Snohomish County Sheriff says he won't enforce Inslee's stay-home order

EVERETT, Wash. -- Snohomish County Sheriff Adam Fortney has joined a growing number of elected officials questioning - and refusing to enforce - the governor's "Stay Home, Stay Healthy" order.

Fortney, who's in his first term as sheriff, said in a lengthy Facebook post that he believes the governor's order is unconstitutional.


"I am worried about the economy and I am worried about Washingtonians that need to make a living for their family," Fortney said. "As more data floods in week by week and day by day about this pandemic I think it is clear that the 'models' have not been entirely accurate. While that is okay, we cannot continue down the same path we have been on if the government reaction does not fit the data or even worse, the same government reaction makes our situation worse."
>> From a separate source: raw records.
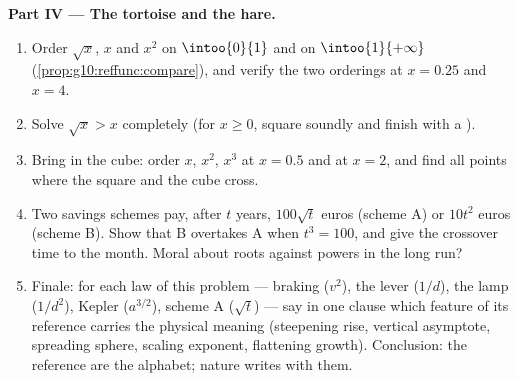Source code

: \begin{problem}
\medskip
\noindent\textbf{Part IV --- The tortoise and the hare.}
\begin{enumerate}[resume]
  \item Order $\sqrt x$, $x$ and $x^2$ on $\intoo{0}{1}$ and on
        $\intoo{1}{+\infty}$
        (\cref{prop:g10:reffunc:compare}), and verify the two
        orderings at $x = 0.25$ and $x = 4$.
  \item Solve $\sqrt x > x$ completely (for $x \geq 0$, square
        soundly and finish with a ).
  \item Bring in the cube: order $x$, $x^2$, $x^3$ at
        $x = 0.5$ and at $x = 2$, and find all points where the
        square and the cube  cross.
  \item Two savings schemes pay, after $t$ years, $100\sqrt t$
        euros (scheme A) or $10 t^2$ euros (scheme B). Show that
        B overtakes A when $t^3 = 100$, and give the crossover
        time to the month. Moral about roots against powers in
        the long run?
  \item Finale: for each law of this problem --- braking
        ($v^2$), the lever ($1/d$), the lamp ($1/d^2$), Kepler
        ($a^{3/2}$), scheme A ($\sqrt t$) --- say in one clause
        which feature of its reference  carries the
        physical meaning (steepening rise, vertical asymptote,
        spreading sphere, scaling exponent, flattening growth).
        Conclusion: the reference  are the alphabet;
        nature writes with them.
\end{enumerate}
\end{problem}
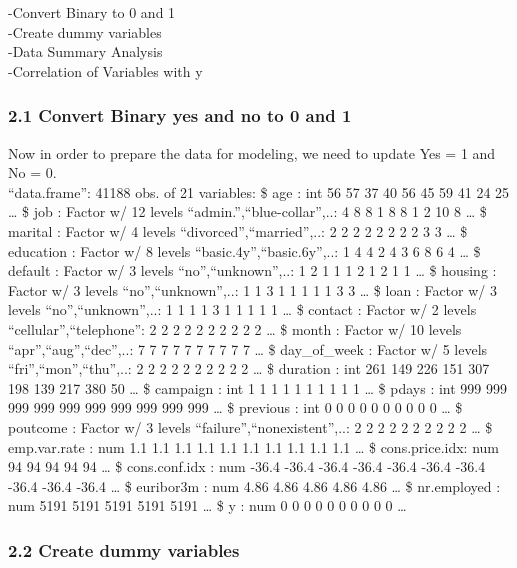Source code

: \documentclass[english,man]{apa6}
\begin{document}
-Convert Binary to 0 and 1\\
-Create dummy variables\\
-Data Summary Analysis\\
-Correlation of Variables with y\\

\subsubsection{2.1 Convert Binary yes and no to 0 and
1}\label{convert-binary-yes-and-no-to-0-and-1}

Now in order to prepare the data for modeling, we need to update Yes = 1
and No = 0.\\
 \enquote{data.frame}: 41188 obs. of 21 variables: \$ age : int 56 57 37
40 56 45 59 41 24 25 \ldots{} \$ job : Factor w/ 12 levels
\enquote{admin.},\enquote{blue-collar},..: 4 8 8 1 8 8 1 2 10 8 \ldots{}
\$ marital : Factor w/ 4 levels \enquote{divorced},\enquote{married},..:
2 2 2 2 2 2 2 2 3 3 \ldots{} \$ education : Factor w/ 8 levels
\enquote{basic.4y},\enquote{basic.6y},..: 1 4 4 2 4 3 6 8 6 4 \ldots{}
\$ default : Factor w/ 3 levels \enquote{no},\enquote{unknown},..: 1 2 1
1 1 2 1 2 1 1 \ldots{} \$ housing : Factor w/ 3 levels
\enquote{no},\enquote{unknown},..: 1 1 3 1 1 1 1 1 3 3 \ldots{} \$ loan
: Factor w/ 3 levels \enquote{no},\enquote{unknown},..: 1 1 1 1 3 1 1 1
1 1 \ldots{} \$ contact : Factor w/ 2 levels
\enquote{cellular},\enquote{telephone}: 2 2 2 2 2 2 2 2 2 2 \ldots{} \$
month : Factor w/ 10 levels
\enquote{apr},\enquote{aug},\enquote{dec},..: 7 7 7 7 7 7 7 7 7 7
\ldots{} \$ day\_of\_week : Factor w/ 5 levels
\enquote{fri},\enquote{mon},\enquote{thu},..: 2 2 2 2 2 2 2 2 2 2
\ldots{} \$ duration : int 261 149 226 151 307 198 139 217 380 50
\ldots{} \$ campaign : int 1 1 1 1 1 1 1 1 1 1 \ldots{} \$ pdays : int
999 999 999 999 999 999 999 999 999 999 \ldots{} \$ previous : int 0 0 0
0 0 0 0 0 0 0 \ldots{} \$ poutcome : Factor w/ 3 levels
\enquote{failure},\enquote{nonexistent},..: 2 2 2 2 2 2 2 2 2 2 \ldots{}
\$ emp.var.rate : num 1.1 1.1 1.1 1.1 1.1 1.1 1.1 1.1 1.1 1.1 \ldots{}
\$ cons.price.idx: num 94 94 94 94 94 \ldots{} \$ cons.conf.idx : num
-36.4 -36.4 -36.4 -36.4 -36.4 -36.4 -36.4 -36.4 -36.4 -36.4 \ldots{} \$
euribor3m : num 4.86 4.86 4.86 4.86 4.86 \ldots{} \$ nr.employed : num
5191 5191 5191 5191 5191 \ldots{} \$ y : num 0 0 0 0 0 0 0 0 0 0
\ldots{}

\subsubsection{2.2 Create dummy variables}\label{create-dummy-variables}
\end{document}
Inslee’s “Stay Home, Stay Healthy” order, a response to the coronavirus pandemic, is currently set to expire May 4, although the governor said in an address to the public Tuesday evening that many of the order’s restrictions would not be lifted at that time.

Modeling from the Institute for Health Metrics and Evaluation at the University of Washington has shown that lifting the social distancing mandates currently in place before May 4 will result in a rise in the number of deaths.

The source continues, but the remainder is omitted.